What to look out for in prospective inclusive employers.
Looking for a new job may seem to be a straightforward process: go to a job board; find an ad with job description that catches your interest; send in an application with the hope of securing an interview.
But if you're a transgender person, a mother returning to work after raising young kids, a person with a physical or intellectual disability or a career person 55 years and over it's likely you'll think twice before sending in a job application.
A range of questions like "Will this company accept me for who I am?", "Will I be allowed flexible hours and work arrangements so that I can still take care of my kids?", "How accessible is the office and is the company willing to make some changes to accommodate me?" may cloud a person's motivation to apply for a job.
In the absence of direct answers from an employer some jobseekers begin a lengthy process to investigate if a company is safe, accessible and welcoming of diverse candidates. Public record of policies, practices or other clues help paint a picture of a company's inclusive culture. Nowadays companies are increasingly publishing videos and blog posts on social media that expound their values and virtues.
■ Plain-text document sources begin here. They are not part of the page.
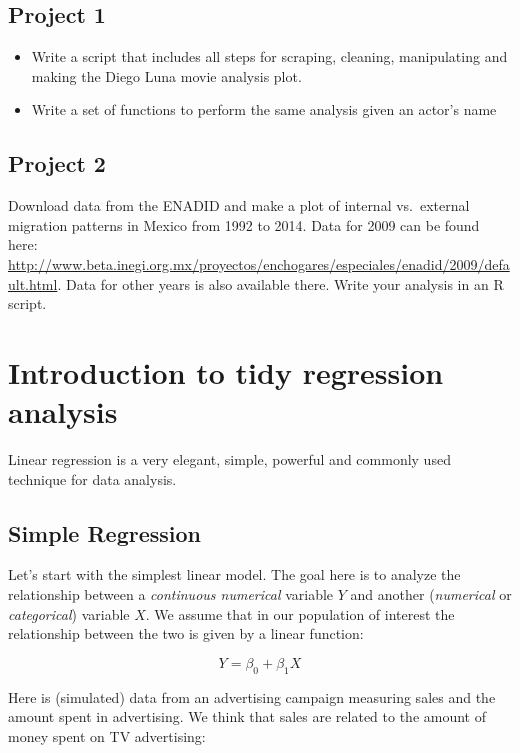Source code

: \documentclass[]{article}
\theoremstyle{definition}
\theoremstyle{definition}
\theoremstyle{remark}
\begin{document}
\subsection{Project 1}\label{project-1}

\begin{itemize}
\item
  Write a script that includes all steps for scraping, cleaning,
  manipulating and making the Diego Luna movie analysis plot.
\item
  Write a set of functions to perform the same analysis given an actor's
  name
\end{itemize}

\subsection{Project 2}\label{project-2}

Download data from the ENADID and make a plot of internal vs.~external
migration patterns in Mexico from 1992 to 2014. Data for 2009 can be
found here:
\url{http://www.beta.inegi.org.mx/proyectos/enchogares/especiales/enadid/2009/default.html}.
Data for other years is also available there. Write your analysis in an
R script.

\section{Introduction to tidy regression
analysis}\label{introduction-to-tidy-regression-analysis}

Linear regression is a very elegant, simple, powerful and commonly used
technique for data analysis.

\subsection{Simple Regression}\label{simple-regression}

Let's start with the simplest linear model. The goal here is to analyze
the relationship between a \emph{continuous numerical} variable \(Y\)
and another (\emph{numerical} or \emph{categorical}) variable \(X\). We
assume that in our population of interest the relationship between the
two is given by a linear function:

\[
Y = \beta_0 + \beta_1 X
\]

Here is (simulated) data from an advertising campaign measuring sales
and the amount spent in advertising. We think that sales are related to
the amount of money spent on TV advertising:
\end{document}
However, online searches usually yield results on corporate inclusivity in America, Australia or Europe. The number of companies sharing meaningful examples of inclusive workplace practices in Asia are relatively few. Stories on how small-to-medium enterprises (SMEs) in Asia adopt a diversity and inclusion strategy are even rarer.
The scarcity of corporate inclusivity stories in Asia presents a problem for jobseekers whose minimum expectation of their employer is that they be safe, accessible and welcoming of diverse talent. According to research for Deloitte the number of jobseekers expecting employers to be inclusive is rising fast.
A lack of clues about a company’s diversity and inclusion strategy oftentimes is reason for some jobseekers to abandon a job application completely. Other jobseekers may venture making a job application but struggle to ask questions about inclusivity during an interview fearing negative repercussions.